> _What the exercise asks_
Pick every line with "creating" from the material below.

> _Supplied information_
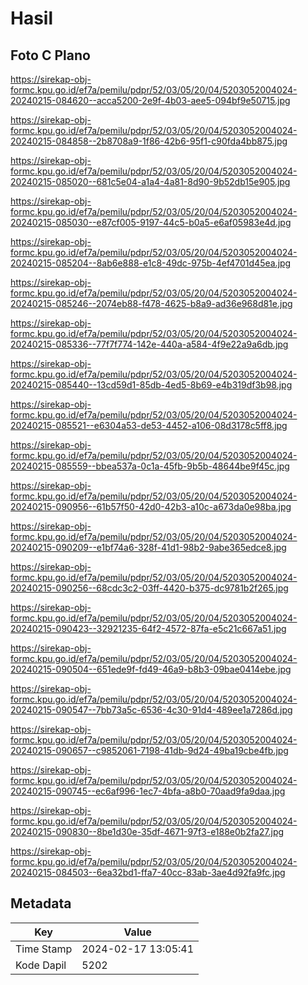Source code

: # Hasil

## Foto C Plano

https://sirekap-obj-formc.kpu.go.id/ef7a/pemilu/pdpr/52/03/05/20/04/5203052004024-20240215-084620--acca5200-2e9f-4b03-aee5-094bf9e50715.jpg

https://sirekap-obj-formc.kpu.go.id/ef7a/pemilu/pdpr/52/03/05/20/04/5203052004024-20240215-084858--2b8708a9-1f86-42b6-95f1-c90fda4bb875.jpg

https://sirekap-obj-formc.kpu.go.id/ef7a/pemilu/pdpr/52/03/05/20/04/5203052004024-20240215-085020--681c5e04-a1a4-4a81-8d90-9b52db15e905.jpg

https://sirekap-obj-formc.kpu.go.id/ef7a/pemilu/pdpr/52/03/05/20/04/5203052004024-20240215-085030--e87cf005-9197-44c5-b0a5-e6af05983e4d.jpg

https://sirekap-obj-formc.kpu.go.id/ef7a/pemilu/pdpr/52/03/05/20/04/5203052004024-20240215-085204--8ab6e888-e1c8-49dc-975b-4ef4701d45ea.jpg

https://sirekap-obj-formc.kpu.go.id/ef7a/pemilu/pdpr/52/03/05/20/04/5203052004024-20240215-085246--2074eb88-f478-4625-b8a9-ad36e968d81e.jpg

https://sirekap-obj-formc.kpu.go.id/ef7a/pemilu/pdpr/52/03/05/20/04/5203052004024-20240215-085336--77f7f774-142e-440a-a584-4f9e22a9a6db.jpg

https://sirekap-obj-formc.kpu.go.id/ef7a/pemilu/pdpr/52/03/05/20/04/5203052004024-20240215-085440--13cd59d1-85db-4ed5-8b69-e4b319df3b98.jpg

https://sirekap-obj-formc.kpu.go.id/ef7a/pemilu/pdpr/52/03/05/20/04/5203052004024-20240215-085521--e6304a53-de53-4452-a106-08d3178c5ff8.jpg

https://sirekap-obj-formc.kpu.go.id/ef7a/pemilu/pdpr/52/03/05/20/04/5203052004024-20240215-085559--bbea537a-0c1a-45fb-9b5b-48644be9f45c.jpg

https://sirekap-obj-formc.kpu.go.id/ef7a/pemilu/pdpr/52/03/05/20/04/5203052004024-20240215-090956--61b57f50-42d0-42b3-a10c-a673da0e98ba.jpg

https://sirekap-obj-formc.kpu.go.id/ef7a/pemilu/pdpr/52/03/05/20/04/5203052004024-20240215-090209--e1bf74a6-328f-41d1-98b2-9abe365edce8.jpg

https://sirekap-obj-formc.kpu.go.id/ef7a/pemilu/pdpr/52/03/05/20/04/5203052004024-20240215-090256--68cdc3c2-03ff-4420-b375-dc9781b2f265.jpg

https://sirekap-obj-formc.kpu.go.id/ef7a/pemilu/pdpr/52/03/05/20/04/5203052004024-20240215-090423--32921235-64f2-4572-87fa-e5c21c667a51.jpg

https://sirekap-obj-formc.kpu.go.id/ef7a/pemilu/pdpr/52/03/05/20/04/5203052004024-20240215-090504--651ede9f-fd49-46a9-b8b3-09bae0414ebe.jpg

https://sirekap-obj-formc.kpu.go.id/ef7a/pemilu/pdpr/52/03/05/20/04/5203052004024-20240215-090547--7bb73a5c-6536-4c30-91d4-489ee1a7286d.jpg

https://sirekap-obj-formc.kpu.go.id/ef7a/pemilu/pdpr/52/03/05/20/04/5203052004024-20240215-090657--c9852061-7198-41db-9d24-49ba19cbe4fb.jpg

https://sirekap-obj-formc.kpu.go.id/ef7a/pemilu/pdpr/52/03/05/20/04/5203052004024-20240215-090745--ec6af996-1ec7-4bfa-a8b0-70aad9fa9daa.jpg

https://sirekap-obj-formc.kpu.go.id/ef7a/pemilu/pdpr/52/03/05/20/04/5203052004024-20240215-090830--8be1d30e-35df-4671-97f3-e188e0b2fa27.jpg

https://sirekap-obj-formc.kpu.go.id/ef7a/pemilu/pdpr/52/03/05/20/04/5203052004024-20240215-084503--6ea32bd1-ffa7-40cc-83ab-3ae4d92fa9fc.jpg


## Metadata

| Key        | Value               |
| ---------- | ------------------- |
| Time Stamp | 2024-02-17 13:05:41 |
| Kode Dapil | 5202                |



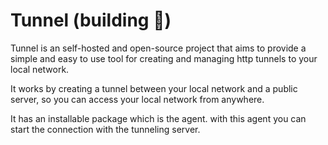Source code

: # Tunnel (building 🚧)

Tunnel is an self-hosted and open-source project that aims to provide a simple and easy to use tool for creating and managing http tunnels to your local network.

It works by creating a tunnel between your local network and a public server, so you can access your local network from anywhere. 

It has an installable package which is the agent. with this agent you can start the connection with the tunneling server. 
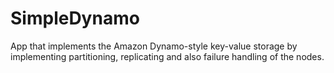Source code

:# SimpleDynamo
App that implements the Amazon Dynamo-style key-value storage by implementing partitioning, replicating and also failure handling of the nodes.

> _Result of this exercise_
Tunnel is an self-hosted and open-source project that aims to provide a simple and easy to use tool for creating and managing http tunnels to your local network.
It works by creating a tunnel between your local network and a public server, so you can access your local network from anywhere. 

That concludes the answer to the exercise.